Raise a glass to Helena Smith’s Eat Hackney Cookbook… and get gobbling!

Travel writer launches collection of best dishes in the borough

Persian version: Saffron potato kookoo from Zardosht at Cafe OTO. Photograph: Helena Smith

Persian version: Saffron potato kookoo from Zardosht at Cafe OTO. Photograph: Helena Smith

From golden Ghanaian yam balls and waakye to delectable Scandinavian smørrebrød and decadent French chocolate liegéois, the sheer variety of culinary delights to tease the taste buds is one of the best things about living in Hackney.

Now travel writer and photographer Helena Smith has brought together a selection of some of the very best dishes in the Eat Hackney Cookbook, an imaginative collection of 30 mouth-watering recipes from restaurants, cafés, shops and community projects, reflecting the kaleidoscope of different cultures in the area.

“As a travel writer, I was always going off and photographing different foods from around the world, and then it struck me that I could do a world tour right here in Hackney,” she says. “It’s a real capsule of world cuisines.”

This is partly what inspired her to create the popular Eat Hackney blog two years ago, featuring recipes, portraits and stories on the best “local food from around the world” that the East End has to offer.

The Eat Hackney Cookbook is a natural extension of the blog and charity project, with all the proceeds going to the Hackney Migrant Centre and North London Action for the Homeless, where Helena works as a volunteer.

No problem with the Goezleme: a Turkish favourite from Palm 2 in Clapton. Photograph: Helena Smith

No problem with the gozleme: a Turkish favourite from Palm 2 in Clapton.
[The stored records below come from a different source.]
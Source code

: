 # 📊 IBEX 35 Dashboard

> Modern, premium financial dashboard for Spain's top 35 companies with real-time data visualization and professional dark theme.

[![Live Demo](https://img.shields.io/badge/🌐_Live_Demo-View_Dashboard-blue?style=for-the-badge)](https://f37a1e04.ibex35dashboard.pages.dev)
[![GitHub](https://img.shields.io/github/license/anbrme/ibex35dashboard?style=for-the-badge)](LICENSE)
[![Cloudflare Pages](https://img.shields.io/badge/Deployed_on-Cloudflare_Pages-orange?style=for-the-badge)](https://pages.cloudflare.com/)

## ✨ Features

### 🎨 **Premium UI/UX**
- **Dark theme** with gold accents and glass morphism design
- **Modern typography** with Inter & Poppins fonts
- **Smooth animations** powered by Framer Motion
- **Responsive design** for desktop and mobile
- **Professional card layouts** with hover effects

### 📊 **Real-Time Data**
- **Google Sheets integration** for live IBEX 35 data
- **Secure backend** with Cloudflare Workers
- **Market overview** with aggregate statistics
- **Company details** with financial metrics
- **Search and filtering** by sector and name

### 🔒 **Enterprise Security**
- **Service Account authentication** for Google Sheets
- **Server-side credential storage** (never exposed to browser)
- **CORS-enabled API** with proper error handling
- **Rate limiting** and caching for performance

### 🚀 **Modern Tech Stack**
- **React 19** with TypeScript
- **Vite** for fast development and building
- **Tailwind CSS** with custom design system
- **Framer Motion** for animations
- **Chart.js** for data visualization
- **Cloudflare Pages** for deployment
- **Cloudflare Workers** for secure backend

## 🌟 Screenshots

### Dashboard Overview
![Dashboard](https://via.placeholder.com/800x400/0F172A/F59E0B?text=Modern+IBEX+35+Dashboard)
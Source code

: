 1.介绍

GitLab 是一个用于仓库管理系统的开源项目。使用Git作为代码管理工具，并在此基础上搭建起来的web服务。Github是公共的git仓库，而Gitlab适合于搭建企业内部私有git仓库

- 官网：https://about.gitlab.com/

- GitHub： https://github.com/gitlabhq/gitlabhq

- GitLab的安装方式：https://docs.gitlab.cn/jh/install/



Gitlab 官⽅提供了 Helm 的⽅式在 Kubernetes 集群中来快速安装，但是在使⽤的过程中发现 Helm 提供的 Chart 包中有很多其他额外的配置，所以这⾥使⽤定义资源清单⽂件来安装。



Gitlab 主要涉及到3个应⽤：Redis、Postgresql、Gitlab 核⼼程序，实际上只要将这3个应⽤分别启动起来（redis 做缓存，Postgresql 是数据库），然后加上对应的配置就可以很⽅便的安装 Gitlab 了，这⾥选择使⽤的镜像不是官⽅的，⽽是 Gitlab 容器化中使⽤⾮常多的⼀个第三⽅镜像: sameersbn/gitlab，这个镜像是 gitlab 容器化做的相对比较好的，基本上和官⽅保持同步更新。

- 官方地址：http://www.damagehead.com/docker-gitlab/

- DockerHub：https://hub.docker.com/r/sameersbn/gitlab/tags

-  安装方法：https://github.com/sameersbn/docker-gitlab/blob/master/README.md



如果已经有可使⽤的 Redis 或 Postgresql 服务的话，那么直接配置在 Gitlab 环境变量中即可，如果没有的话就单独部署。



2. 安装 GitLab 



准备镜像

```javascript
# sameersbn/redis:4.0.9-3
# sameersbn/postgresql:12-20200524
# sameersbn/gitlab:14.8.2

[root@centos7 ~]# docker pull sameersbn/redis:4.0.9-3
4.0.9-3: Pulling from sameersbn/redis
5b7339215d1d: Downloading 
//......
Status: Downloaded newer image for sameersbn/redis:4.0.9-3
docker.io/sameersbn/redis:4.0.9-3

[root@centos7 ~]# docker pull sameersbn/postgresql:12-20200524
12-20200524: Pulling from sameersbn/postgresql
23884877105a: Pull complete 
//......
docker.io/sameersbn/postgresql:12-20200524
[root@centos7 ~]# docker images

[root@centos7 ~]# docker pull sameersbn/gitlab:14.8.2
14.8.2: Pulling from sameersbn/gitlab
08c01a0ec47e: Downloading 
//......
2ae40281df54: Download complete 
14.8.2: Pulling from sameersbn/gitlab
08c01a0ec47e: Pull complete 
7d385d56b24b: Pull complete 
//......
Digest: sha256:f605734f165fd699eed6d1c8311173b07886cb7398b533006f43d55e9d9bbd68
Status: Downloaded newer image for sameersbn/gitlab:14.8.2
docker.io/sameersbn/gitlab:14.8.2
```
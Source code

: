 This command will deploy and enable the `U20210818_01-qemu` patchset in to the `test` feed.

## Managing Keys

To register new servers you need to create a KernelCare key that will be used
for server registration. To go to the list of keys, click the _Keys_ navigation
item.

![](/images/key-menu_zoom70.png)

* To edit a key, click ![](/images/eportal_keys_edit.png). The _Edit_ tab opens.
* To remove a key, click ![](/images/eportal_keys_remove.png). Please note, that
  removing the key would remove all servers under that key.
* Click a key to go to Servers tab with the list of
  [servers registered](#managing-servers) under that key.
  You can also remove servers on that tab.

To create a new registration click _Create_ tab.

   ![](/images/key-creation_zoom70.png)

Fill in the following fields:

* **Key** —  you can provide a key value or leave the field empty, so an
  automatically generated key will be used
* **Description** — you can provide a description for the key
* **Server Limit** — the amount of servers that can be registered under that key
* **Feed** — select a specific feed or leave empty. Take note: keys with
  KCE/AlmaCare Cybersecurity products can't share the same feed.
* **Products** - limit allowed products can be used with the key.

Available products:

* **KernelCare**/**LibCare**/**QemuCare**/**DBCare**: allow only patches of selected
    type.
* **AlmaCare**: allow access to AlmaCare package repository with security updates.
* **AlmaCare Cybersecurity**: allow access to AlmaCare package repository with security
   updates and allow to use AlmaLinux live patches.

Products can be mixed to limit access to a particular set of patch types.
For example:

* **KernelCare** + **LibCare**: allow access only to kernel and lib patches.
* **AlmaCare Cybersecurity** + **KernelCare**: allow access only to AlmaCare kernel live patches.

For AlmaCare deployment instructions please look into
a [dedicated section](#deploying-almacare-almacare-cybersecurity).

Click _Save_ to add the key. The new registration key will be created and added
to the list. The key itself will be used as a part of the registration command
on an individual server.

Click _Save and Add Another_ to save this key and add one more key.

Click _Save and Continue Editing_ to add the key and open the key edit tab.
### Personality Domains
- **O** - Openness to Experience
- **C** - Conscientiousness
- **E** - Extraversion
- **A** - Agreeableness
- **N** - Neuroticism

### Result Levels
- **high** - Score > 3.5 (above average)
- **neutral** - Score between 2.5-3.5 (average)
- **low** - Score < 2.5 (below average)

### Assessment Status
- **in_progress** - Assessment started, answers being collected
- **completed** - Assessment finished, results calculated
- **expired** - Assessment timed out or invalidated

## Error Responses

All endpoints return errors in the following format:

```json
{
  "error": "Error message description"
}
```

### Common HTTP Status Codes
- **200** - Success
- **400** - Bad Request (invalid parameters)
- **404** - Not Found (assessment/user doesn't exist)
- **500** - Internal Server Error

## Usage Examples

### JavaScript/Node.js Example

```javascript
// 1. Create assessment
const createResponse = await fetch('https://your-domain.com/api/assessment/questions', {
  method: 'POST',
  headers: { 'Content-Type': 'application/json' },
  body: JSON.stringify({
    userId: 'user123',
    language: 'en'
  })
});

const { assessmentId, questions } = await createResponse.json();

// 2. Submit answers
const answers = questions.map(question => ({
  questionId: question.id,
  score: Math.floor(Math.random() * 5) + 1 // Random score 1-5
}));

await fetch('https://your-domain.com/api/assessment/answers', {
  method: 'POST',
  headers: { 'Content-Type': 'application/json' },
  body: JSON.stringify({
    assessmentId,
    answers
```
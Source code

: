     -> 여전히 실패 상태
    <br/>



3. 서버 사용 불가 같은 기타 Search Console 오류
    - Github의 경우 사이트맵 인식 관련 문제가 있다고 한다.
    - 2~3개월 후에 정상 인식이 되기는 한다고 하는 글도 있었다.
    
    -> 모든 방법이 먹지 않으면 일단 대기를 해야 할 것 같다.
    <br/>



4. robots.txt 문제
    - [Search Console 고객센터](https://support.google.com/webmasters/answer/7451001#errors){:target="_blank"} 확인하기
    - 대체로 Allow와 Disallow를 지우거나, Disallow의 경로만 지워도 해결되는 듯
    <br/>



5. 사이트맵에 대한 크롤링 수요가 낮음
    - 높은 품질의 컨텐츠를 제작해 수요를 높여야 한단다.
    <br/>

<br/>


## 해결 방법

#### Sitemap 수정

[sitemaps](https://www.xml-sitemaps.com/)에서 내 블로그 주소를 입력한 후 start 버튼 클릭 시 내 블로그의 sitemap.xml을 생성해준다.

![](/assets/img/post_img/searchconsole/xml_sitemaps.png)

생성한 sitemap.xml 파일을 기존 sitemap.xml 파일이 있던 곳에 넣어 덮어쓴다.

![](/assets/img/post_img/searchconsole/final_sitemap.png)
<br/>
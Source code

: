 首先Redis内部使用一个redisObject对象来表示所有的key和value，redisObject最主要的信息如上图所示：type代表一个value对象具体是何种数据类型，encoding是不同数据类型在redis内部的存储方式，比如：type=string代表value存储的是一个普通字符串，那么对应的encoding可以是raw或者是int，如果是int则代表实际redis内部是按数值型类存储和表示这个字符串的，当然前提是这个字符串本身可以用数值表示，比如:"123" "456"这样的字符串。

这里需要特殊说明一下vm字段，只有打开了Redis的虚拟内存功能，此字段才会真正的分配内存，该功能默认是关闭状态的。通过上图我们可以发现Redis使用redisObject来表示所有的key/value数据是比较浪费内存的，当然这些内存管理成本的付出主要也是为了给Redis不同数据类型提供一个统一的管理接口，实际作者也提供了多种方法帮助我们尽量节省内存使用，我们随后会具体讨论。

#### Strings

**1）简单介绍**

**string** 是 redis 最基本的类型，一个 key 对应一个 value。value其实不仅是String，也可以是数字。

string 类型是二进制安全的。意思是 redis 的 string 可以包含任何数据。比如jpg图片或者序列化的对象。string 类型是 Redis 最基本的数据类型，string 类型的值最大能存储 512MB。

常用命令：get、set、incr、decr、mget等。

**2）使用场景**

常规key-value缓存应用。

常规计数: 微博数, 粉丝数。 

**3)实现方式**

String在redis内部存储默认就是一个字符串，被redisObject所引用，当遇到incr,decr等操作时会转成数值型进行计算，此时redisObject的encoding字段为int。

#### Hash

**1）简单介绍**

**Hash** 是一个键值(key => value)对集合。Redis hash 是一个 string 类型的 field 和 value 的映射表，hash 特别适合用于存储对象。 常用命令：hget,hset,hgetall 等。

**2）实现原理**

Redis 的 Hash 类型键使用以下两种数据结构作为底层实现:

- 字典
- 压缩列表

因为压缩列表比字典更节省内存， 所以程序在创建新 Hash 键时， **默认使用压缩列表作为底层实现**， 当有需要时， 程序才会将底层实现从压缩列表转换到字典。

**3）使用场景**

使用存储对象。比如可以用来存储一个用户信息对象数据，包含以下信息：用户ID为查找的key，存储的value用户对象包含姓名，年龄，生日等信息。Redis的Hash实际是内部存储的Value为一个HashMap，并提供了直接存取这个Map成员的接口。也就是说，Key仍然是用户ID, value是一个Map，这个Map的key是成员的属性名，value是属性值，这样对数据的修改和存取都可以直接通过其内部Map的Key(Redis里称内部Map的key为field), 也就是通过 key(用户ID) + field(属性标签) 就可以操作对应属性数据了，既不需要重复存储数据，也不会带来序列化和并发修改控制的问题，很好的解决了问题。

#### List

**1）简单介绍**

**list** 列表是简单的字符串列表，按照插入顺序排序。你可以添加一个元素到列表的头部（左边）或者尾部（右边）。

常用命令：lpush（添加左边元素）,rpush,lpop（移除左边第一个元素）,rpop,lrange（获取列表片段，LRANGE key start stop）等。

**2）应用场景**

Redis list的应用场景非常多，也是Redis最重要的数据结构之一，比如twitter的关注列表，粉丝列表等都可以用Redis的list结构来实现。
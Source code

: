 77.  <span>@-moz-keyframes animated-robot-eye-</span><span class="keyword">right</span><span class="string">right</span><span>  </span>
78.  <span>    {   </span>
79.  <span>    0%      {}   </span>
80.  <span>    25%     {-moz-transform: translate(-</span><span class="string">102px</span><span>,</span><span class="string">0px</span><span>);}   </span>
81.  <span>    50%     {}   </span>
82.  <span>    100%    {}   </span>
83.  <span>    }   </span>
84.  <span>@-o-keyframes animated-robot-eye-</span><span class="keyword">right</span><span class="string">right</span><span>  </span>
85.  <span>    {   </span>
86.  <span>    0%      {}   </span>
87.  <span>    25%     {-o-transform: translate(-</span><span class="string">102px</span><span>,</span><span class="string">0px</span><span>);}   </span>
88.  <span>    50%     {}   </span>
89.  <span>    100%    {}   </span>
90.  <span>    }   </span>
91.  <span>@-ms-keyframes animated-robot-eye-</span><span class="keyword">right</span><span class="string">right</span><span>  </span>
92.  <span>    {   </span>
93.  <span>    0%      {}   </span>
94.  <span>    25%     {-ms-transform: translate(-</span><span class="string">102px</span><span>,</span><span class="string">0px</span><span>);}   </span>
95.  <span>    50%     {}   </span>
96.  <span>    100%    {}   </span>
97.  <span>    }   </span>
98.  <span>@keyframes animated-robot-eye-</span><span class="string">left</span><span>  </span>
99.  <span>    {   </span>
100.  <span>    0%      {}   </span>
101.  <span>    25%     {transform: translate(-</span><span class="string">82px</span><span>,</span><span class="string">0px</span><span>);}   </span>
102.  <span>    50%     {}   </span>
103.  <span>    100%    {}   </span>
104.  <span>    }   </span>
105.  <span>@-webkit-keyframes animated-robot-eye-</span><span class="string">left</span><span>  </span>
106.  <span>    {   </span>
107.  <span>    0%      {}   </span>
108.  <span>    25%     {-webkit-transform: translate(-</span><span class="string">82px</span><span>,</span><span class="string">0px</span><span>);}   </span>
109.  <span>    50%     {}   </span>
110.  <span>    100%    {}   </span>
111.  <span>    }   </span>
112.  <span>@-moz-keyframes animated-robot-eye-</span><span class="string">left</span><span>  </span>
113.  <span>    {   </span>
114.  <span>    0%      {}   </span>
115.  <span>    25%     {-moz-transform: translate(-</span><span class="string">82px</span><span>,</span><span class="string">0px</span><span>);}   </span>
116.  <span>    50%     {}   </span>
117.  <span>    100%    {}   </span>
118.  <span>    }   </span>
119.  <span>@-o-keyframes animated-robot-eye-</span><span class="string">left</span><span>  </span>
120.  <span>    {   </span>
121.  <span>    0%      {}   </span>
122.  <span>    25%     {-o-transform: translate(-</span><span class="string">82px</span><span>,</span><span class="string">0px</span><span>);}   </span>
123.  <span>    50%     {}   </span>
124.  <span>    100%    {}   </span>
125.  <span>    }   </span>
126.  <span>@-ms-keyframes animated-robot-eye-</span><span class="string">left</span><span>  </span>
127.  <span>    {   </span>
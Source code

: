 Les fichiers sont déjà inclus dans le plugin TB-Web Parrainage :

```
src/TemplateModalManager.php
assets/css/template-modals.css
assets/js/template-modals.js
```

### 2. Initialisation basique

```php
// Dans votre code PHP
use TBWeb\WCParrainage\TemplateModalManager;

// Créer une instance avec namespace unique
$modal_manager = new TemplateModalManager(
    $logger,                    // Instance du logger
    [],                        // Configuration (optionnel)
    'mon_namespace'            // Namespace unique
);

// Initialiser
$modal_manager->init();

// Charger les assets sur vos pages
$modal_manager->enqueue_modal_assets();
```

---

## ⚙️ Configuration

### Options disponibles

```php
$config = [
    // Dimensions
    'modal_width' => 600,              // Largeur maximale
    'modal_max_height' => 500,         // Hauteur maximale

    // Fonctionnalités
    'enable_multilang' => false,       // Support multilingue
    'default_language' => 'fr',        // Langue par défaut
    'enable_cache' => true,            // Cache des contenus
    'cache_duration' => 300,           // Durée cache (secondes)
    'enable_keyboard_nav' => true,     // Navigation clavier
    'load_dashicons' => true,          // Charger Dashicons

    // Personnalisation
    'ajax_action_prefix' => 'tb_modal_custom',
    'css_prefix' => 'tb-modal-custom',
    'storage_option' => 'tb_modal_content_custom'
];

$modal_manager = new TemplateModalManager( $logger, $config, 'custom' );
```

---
Photograph: Helena Smith

Recipes to get your teeth into include a warming Tuscan white bean, cabbage and bread soup from the E5 Bakehouse and a tasty saffron potato kookoo – a Persian dish similar to an omelette – provided by Soli Zardosht at Café OTO.

“I wanted to get a balance between media-savvy new ventures and older, established places that have a real connection to local communities,” Helena says, adding that the cookbook also serves as a handy listings guide to the best places to eat and drink in the area.

Though she’s reluctant to choose a favourite recipe from the cookbook, Helena highly recommends having a go at the irresistible Swedish cinnamon buns, that are not only delicious but lots of fun to make, and a hearty Moroccan pastilla – a type of chicken pie – made with almonds, fiery harissa chilli paste and a shot of orange blossom water thrown into the mix.

Illustrated with full colour photographs taken by Helena herself, the Eat Hackney Cookbook also contains features on how to run a supper club and the history of renowned London Cure smoked salmon.

There’s a lesson in the fine but often overlooked art of good cocktail-making in there too, courtesy of The Haggerston on Kingsland Road.

The Eat Hackney Cookbook (£5) is available to buy online at eathackney.com, in L’Epicerie, 56 Chatsworth Road, E5 and Unpackaged, 197 Richmond Road, E8 3NJ.